/---
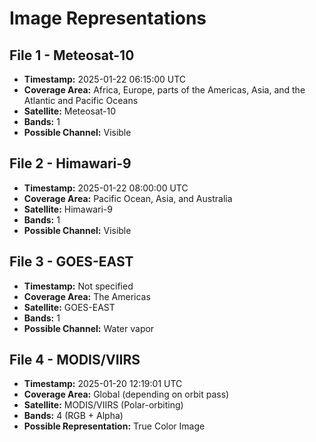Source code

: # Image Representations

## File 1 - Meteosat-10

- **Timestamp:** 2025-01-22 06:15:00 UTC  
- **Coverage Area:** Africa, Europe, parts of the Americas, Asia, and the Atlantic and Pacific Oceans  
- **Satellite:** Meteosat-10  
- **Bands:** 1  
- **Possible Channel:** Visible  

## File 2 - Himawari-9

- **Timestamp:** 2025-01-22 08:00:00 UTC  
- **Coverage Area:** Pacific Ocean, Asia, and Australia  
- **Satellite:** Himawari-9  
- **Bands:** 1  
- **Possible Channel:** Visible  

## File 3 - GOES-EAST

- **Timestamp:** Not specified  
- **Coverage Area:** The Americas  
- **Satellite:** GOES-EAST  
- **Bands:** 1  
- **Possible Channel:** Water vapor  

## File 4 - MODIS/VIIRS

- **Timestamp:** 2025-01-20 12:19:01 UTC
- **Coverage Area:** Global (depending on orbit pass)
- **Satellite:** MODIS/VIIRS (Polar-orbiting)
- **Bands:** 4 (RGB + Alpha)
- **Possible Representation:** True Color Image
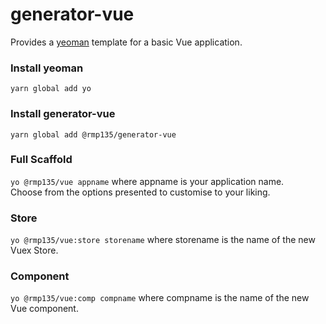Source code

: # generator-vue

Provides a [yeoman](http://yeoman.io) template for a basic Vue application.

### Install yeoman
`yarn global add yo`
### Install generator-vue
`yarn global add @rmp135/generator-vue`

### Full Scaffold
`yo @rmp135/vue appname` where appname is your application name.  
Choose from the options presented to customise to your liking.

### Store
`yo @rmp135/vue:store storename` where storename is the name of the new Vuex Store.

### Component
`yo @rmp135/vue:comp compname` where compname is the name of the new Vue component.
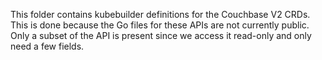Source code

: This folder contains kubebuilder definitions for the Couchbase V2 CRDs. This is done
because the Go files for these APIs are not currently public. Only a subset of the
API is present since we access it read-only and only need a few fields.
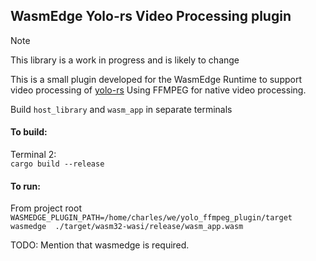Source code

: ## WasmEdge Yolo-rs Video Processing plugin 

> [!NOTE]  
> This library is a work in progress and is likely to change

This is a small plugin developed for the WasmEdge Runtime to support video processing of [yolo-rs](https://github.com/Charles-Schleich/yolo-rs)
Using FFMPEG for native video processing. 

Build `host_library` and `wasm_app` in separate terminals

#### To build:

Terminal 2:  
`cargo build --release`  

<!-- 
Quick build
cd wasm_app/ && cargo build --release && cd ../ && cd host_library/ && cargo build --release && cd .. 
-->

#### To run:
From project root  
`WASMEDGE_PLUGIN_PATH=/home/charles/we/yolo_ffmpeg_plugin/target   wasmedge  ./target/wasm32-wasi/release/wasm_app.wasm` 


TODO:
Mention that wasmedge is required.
\---
Task instructions: The expected output is every record above, copied exactly, without pictures.

Result of the task:
Source code

: # Image Representations

## File 1 - Meteosat-10

- **Timestamp:** 2025-01-22 06:15:00 UTC  
- **Coverage Area:** Africa, Europe, parts of the Americas, Asia, and the Atlantic and Pacific Oceans  
- **Satellite:** Meteosat-10  
- **Bands:** 1  
- **Possible Channel:** Visible  

## File 2 - Himawari-9

- **Timestamp:** 2025-01-22 08:00:00 UTC  
- **Coverage Area:** Pacific Ocean, Asia, and Australia  
- **Satellite:** Himawari-9  
- **Bands:** 1  
- **Possible Channel:** Visible  

## File 3 - GOES-EAST

- **Timestamp:** Not specified  
- **Coverage Area:** The Americas  
- **Satellite:** GOES-EAST  
- **Bands:** 1  
- **Possible Channel:** Water vapor  

## File 4 - MODIS/VIIRS

- **Timestamp:** 2025-01-20 12:19:01 UTC
- **Coverage Area:** Global (depending on orbit pass)
- **Satellite:** MODIS/VIIRS (Polar-orbiting)
- **Bands:** 4 (RGB + Alpha)
- **Possible Representation:** True Color Image
Source code

: # generator-vue

Provides a [yeoman](http://yeoman.io) template for a basic Vue application.

### Install yeoman
`yarn global add yo`
### Install generator-vue
`yarn global add @rmp135/generator-vue`

### Full Scaffold
`yo @rmp135/vue appname` where appname is your application name.  
Choose from the options presented to customise to your liking.

### Store
`yo @rmp135/vue:store storename` where storename is the name of the new Vuex Store.

### Component
`yo @rmp135/vue:comp compname` where compname is the name of the new Vue component.
Source code

: This folder contains kubebuilder definitions for the Couchbase V2 CRDs. This is done
because the Go files for these APIs are not currently public. Only a subset of the
API is present since we access it read-only and only need a few fields.
Source code

: ## WasmEdge Yolo-rs Video Processing plugin 

> [!NOTE]  
> This library is a work in progress and is likely to change

This is a small plugin developed for the WasmEdge Runtime to support video processing of [yolo-rs](https://github.com/Charles-Schleich/yolo-rs)
Using FFMPEG for native video processing. 

Build `host_library` and `wasm_app` in separate terminals

#### To build:

Terminal 2:  
`cargo build --release`  

<!-- 
Quick build
cd wasm_app/ && cargo build --release && cd ../ && cd host_library/ && cargo build --release && cd .. 
-->

#### To run:
From project root  
`WASMEDGE_PLUGIN_PATH=/home/charles/we/yolo_ffmpeg_plugin/target   wasmedge  ./target/wasm32-wasi/release/wasm_app.wasm` 


TODO:
Mention that wasmedge is required.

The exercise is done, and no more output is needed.